Когда-то им так легко, с полуслова удавалось друг друга понимать.

А сейчас, кажется, сколько бы ни орали – все равно не способны достучаться, прийти к какому-то общему решению или даже просто по-настоящему услышать друг друга.

Но какое тут может быть общее решение, если Уилл так решительно настроен себя угробить.

Пока Майк так решительно настроен против этого?

***

Каким-то невероятным чудом им все-таки удается выбраться из всего этого живыми, никого не потеряв. Безусловно, это оказывается больно, страшно, кошмарно, несколько раз они на грани того, чтобы потерять вообще всех, но чаще всего Уилла и Эл, которые постоянно оказываются в эпицентре всего происходящего.

А Майк в таком ужасе от этого, ощущает себя таким беспомощным и бесполезным, не в состоянии ничем им помочь или даже отговорить их от того, чтобы продолжать так собой рисковать.

Но все-таки – они побеждают.

Они выживают.

С Векной наконец покончено, Изнанка закрыта и можно выдохнуть.

Хотя Эл сохранила свои способности, Уилл потерял собственные вместе со смертью Векны, но, кажется, ни на секунду об этом не жалеет.

– Они и нужны были только для того, чтобы победить Векну, – лишь с улыбкой пожимает плечами он, действительно не выглядя сожалеющим. – А так супергеройство – это стезя Эл, не моя. У меня куда лучше получается оставаться в стороне и не отсвечивать.

Здесь Майк категорически не согласен.

Потому что, как бы сильно он ни беспокоился за Уилла и ни пытался держать его как раз в упомянутой стороне, не может отрицать: тот был крут.

Охренительно крут.

Только-только осознавшее себя гейским и еще не успевшее полностью примириться с этим сердце Майка иногда попросту не выдерживало.

Но он все-таки эгоистично рад, что своих способностей Уилл лишился.

Потому что видеть, как он добровольно подвергает себя опасности – выше любых возможных сил. В случае с Эл еще кое-как удалось к этому привыкнуть, учитывая, что с самого начала их знакомства эти способности были у нее всегда. Но в случае лучшего друга, кажется, не получилось бы привыкнуть вообще никогда, это просто не ощущается возможным.

Так что все, вроде бы, хорошо. Со всеми ужасами они разобрались, все теперь в безопасности, никакая Изнанка, никакие демогоргоны, никакой Векна-Генри-Первый, как его ни называй – но Майк все-таки предпочитает Векну, это их истоки и все такое, – им больше не грозят.

Поэтому можно наконец выдохнуть с облегчением и просто жить.

Если бы не одно но.

Теперь, когда опасность не нависает больше ежесекундно, появляется слишком много свободного времени в том числе и для собственных мыслей. А, как следствие, от того осознания, которым накрыло, пока держал в руках бессознательное тело своего лучшего друга, больше некуда бежать, нечем от него прикрыться.

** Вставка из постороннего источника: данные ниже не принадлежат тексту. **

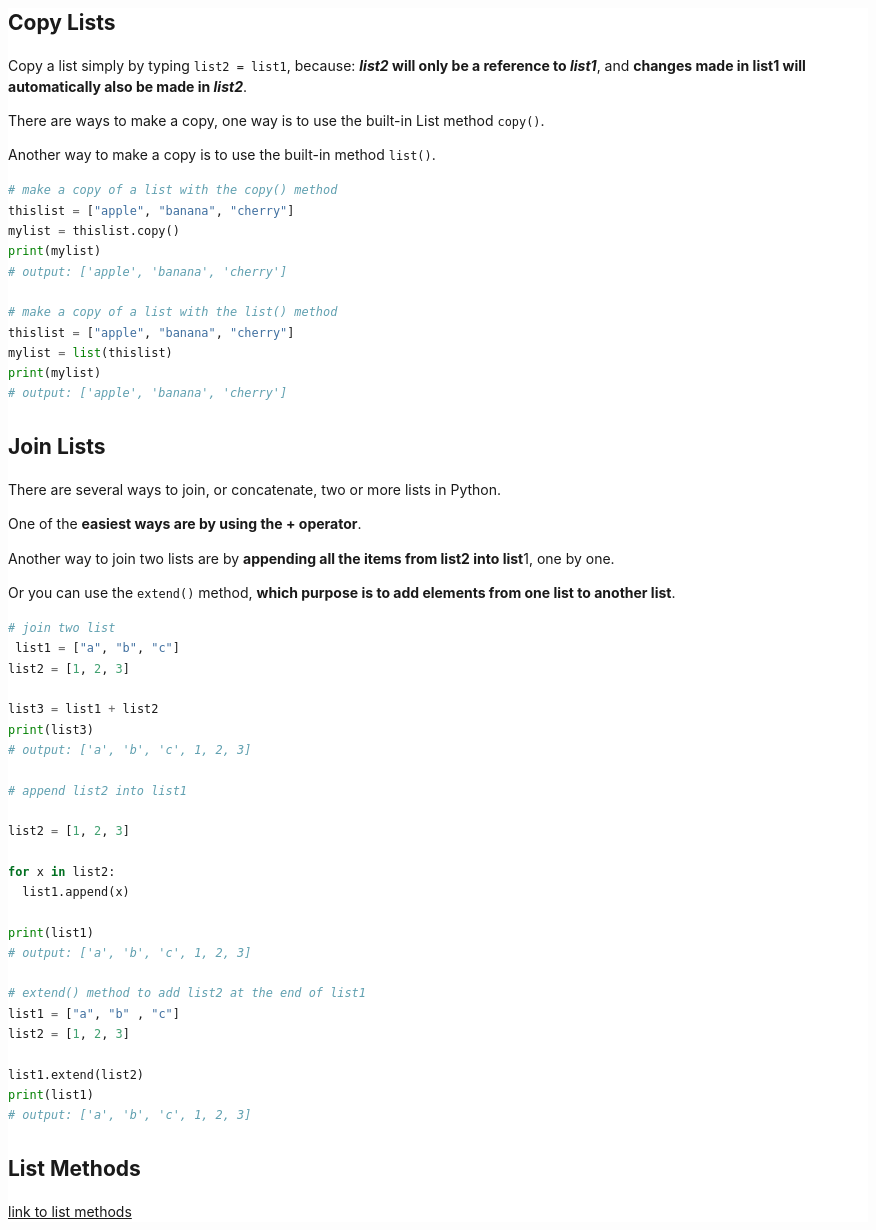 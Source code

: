 ## Copy Lists

Copy a list simply by typing `list2 = list1`, because: ***list2* will only be a reference to *list1***, and **changes made in list1 will automatically also be made in *list2***.

There are ways to make a copy, one way is to use the built-in List method `copy()`.

Another way to make a copy is to use the built-in method `list()`.

```py
# make a copy of a list with the copy() method
thislist = ["apple", "banana", "cherry"]
mylist = thislist.copy()
print(mylist)
# output: ['apple', 'banana', 'cherry'] 

# make a copy of a list with the list() method
thislist = ["apple", "banana", "cherry"]
mylist = list(thislist)
print(mylist)
# output: ['apple', 'banana', 'cherry'] 
```
##  Join Lists

There are several ways to join, or concatenate, two or more lists in Python.

One of the **easiest ways are by using the + operator**.

Another way to join two lists are by **appending all the items from list2 into list**1, one by one.

Or you can use the `extend()` method, **which purpose is to add elements from one list to another list**.

```py
# join two list
 list1 = ["a", "b", "c"]
list2 = [1, 2, 3]

list3 = list1 + list2
print(list3) 
# output: ['a', 'b', 'c', 1, 2, 3] 

# append list2 into list1

list2 = [1, 2, 3]

for x in list2:
  list1.append(x)

print(list1) 
# output: ['a', 'b', 'c', 1, 2, 3] 

# extend() method to add list2 at the end of list1
list1 = ["a", "b" , "c"]
list2 = [1, 2, 3]

list1.extend(list2)
print(list1) 
# output: ['a', 'b', 'c', 1, 2, 3] 
```

## List Methods

[link to list methods](list-methods.md)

Нет никаких объективных причин его игнорировать.

***

Пазл наконец складывается.

Да, произошло это в самый неподходящий момент. Когда держал на руках бессознательное тело Уилла, который только что использовал силы Векны против него самого и спас их всех. Так что тогда было не до того.

Но теперь они победили, а у Майка больше нет возможности от накрывшего его тогда осознания бежать.

Как ему жить с тем фактом, что его чувства к лучшему другу совсем не дружеские?

***

Нужно теперь с ним что-то делать.

А Майк к этому не готов.

Вообще не готов. Абсолютно. Совершенно. Когда осознает, что ему придется как-то со всем этим справляться, разбираться, в голове даже мелькает малодушная мысль – а может, лучше еще одного Векну, Генри, Первого, кого бы то ни было, лишь бы только были объективные причины с собственными внутренними загонами не сталкиваться, а?..

Конечно, он не думает так на самом деле.

Точно не хочет, чтобы все близкие ему люди – чтобы Уилл – опять подвергались такой опасности, им и без с лихвой хватило, на несколько следующих жизней.

Но и что теперь ему делать не представляет.

Конечно же, инстинктивный порыв Майка – уйти в отрицание. Притвориться, будто никакого ломающего мир осознания с ним не произошло в тот самый момент, когда держал в руках бессознательное тело своего лучшего друга и чувствовал ужас от перспективы его потерять. Сделать вид, что по-прежнему не понимает значение собственных вечно прилипающих к нему взглядов или того, почему рядом с Уиллом сбивается сердечный ритм, а в горле пересыхает.

Продолжить жить также, как и до этого. Встречаться дальше с Эл и притворяться нормальным, тем, у кого точно нет никаких неправильных мыслей о собственном лучшем друге.

Но так будет неправильно.

В первую очередь как раз по отношению к Эл.

На самом деле, Майк сейчас даже не уверен, встречаются ли они еще, у них так и не было возможности толком об этом поговорить. Или, может быть, он намеренно избегал с ней любых разговоров. Неважно. В любом случае, это сделать нужно. Во всем разобраться начистоту, даже если страшно. Сейчас, думая об этом – больше не в состоянии не думать об этом, не имея возможности от мыслей сбежать, как бы ни хотелось, – он все яснее понимает, что действительно даже не уверен, а чувствовал ли вообще хоть когда-то к Эл то, что должен чувствовать парень к девчонке.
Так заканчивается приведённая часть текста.